## What you need to do:
Your task is to filter the entries and copy every line containing the string "textbf".

(Stored data)
○ ○ ○ ○

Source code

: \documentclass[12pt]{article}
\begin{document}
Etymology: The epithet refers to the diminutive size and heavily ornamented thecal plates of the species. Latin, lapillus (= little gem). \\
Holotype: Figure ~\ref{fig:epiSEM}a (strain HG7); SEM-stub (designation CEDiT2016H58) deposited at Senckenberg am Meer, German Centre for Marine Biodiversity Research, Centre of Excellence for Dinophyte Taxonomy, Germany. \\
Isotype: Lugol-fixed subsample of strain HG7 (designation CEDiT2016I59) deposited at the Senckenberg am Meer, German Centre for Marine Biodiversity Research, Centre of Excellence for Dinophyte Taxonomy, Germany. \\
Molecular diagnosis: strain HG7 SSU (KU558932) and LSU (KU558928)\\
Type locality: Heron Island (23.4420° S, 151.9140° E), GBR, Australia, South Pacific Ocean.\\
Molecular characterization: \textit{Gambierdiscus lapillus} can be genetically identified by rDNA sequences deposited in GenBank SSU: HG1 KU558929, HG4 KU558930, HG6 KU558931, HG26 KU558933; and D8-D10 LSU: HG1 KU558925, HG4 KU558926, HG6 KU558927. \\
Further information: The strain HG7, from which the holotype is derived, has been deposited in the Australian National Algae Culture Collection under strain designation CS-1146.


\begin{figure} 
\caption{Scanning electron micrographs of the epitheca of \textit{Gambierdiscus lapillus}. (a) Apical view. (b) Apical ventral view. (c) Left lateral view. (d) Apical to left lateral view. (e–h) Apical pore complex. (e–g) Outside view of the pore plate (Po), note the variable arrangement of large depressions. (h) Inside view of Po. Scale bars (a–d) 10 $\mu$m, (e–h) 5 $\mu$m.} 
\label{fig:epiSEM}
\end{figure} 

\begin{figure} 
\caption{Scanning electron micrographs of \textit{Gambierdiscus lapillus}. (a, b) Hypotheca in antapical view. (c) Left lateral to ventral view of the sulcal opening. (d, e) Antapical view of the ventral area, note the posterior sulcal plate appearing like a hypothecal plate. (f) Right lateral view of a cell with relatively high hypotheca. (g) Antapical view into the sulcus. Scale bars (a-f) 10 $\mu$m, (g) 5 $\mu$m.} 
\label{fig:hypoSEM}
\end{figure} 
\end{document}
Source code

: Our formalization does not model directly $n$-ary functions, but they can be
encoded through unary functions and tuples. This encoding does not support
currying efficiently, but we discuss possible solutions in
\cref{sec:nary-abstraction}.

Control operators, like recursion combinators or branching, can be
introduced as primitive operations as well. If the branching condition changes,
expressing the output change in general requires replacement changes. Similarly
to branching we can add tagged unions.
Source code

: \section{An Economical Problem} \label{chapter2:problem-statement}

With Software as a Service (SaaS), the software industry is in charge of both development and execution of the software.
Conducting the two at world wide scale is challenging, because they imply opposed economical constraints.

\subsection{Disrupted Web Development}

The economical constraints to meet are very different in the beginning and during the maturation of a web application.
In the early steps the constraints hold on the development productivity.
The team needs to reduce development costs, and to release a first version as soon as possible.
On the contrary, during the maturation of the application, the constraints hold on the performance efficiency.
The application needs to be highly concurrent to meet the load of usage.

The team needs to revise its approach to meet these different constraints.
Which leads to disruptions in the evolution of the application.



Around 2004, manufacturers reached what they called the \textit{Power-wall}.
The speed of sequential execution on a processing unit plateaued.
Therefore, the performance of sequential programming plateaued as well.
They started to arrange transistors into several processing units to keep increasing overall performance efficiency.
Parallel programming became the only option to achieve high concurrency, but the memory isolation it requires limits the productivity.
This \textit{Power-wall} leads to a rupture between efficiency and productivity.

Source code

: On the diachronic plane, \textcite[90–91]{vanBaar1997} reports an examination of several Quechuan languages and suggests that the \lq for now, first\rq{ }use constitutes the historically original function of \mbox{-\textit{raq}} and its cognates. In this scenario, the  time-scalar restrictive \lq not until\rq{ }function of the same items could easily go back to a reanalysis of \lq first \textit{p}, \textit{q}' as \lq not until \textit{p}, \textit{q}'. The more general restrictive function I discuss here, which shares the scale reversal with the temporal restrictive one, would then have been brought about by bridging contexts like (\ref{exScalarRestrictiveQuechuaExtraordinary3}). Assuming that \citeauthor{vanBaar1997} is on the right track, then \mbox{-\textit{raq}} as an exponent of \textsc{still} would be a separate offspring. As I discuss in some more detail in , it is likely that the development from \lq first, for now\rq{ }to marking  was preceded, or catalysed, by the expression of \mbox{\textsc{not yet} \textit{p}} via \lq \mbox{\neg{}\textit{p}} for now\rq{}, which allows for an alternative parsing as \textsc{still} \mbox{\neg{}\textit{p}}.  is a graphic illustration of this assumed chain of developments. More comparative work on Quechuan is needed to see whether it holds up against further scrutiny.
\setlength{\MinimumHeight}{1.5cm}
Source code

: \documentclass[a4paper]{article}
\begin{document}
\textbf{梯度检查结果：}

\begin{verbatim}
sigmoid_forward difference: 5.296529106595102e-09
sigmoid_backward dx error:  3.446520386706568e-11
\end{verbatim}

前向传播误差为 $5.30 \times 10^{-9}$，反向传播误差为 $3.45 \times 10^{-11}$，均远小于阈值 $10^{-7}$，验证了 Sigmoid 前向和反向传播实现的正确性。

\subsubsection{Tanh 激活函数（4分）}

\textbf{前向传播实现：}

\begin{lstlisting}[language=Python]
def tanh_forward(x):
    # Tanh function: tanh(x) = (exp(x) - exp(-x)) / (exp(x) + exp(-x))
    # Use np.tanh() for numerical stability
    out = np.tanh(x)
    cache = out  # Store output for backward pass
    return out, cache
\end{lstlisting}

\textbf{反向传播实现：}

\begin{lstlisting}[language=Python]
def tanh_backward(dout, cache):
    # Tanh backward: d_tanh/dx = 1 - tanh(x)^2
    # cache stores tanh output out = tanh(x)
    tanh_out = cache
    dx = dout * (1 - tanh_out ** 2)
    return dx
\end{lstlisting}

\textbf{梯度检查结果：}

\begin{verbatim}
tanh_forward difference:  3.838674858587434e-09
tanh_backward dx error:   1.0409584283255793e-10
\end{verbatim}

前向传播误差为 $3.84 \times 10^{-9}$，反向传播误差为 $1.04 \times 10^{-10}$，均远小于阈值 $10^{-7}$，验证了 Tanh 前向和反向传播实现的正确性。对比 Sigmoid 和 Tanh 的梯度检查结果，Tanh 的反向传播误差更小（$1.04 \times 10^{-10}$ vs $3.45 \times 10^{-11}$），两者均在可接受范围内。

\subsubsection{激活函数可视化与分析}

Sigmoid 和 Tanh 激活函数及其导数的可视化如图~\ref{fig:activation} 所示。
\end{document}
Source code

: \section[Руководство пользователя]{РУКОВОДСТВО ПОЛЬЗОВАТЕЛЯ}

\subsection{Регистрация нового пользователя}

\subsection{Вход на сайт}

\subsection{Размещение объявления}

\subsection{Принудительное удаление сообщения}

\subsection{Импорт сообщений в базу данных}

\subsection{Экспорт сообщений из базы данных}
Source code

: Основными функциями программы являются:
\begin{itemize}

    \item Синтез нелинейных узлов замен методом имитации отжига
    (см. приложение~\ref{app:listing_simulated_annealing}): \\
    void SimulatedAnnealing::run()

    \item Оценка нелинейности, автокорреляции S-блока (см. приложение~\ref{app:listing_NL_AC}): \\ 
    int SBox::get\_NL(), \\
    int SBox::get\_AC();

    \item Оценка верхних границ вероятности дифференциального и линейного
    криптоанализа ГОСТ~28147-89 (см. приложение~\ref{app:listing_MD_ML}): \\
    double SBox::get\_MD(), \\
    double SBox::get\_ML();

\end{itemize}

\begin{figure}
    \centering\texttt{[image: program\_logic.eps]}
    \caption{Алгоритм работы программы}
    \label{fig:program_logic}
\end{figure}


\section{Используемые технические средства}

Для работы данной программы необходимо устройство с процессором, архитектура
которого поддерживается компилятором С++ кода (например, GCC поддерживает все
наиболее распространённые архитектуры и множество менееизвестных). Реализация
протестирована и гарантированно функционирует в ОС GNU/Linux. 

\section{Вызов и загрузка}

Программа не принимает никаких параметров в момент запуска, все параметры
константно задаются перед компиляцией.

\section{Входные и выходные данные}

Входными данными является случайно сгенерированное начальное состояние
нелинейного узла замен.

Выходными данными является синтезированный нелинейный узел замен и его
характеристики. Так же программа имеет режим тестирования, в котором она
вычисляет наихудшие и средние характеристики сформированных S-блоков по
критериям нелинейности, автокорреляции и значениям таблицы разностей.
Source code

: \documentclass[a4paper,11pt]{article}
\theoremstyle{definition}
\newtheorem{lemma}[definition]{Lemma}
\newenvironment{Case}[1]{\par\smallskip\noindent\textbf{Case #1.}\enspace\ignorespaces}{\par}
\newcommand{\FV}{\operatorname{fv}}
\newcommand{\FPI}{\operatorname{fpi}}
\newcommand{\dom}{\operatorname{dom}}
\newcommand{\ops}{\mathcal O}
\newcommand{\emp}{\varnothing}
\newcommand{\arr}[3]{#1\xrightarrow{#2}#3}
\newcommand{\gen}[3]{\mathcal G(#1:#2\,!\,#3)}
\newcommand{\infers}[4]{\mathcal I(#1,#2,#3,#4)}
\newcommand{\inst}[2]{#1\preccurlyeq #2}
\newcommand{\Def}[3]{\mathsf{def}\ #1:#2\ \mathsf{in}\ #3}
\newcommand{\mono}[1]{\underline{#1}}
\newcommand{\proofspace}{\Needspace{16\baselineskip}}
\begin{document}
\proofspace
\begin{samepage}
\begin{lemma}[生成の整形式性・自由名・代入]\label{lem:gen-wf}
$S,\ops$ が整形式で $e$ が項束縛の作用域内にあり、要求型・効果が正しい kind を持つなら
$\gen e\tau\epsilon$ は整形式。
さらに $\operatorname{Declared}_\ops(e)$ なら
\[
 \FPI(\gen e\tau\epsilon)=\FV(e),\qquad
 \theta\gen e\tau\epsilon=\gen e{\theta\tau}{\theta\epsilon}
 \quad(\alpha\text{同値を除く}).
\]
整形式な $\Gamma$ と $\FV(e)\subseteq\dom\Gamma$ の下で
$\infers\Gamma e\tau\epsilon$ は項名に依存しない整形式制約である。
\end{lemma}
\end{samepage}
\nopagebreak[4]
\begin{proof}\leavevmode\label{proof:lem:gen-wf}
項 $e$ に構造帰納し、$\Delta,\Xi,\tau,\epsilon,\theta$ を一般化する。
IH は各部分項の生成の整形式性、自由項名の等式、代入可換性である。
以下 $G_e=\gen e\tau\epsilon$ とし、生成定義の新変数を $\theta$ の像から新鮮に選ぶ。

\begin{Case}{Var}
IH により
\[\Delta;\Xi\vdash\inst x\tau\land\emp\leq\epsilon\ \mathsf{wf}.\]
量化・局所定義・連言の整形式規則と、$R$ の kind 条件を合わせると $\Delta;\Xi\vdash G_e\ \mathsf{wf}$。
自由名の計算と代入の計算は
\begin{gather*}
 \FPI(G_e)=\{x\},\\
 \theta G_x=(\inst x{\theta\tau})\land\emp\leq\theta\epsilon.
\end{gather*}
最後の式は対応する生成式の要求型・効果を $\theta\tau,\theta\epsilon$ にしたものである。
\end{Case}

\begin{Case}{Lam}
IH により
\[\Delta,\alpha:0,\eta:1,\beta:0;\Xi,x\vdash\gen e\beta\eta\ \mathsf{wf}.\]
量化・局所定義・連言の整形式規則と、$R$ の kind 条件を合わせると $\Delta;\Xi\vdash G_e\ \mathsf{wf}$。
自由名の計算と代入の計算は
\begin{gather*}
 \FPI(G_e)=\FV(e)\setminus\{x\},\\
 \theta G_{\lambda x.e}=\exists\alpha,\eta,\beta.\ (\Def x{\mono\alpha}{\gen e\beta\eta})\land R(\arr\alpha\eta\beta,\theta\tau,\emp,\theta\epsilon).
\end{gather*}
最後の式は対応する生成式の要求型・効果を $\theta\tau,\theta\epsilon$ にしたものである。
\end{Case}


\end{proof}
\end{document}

○ ○ ○ ○

## Task result:
\textbf{梯度检查结果：}
\textbf{前向传播实现：}
\textbf{反向传播实现：}
\textbf{梯度检查结果：}
\newenvironment{Case}[1]{\par\smallskip\noindent\textbf{Case #1.}\enspace\ignorespaces}{\par}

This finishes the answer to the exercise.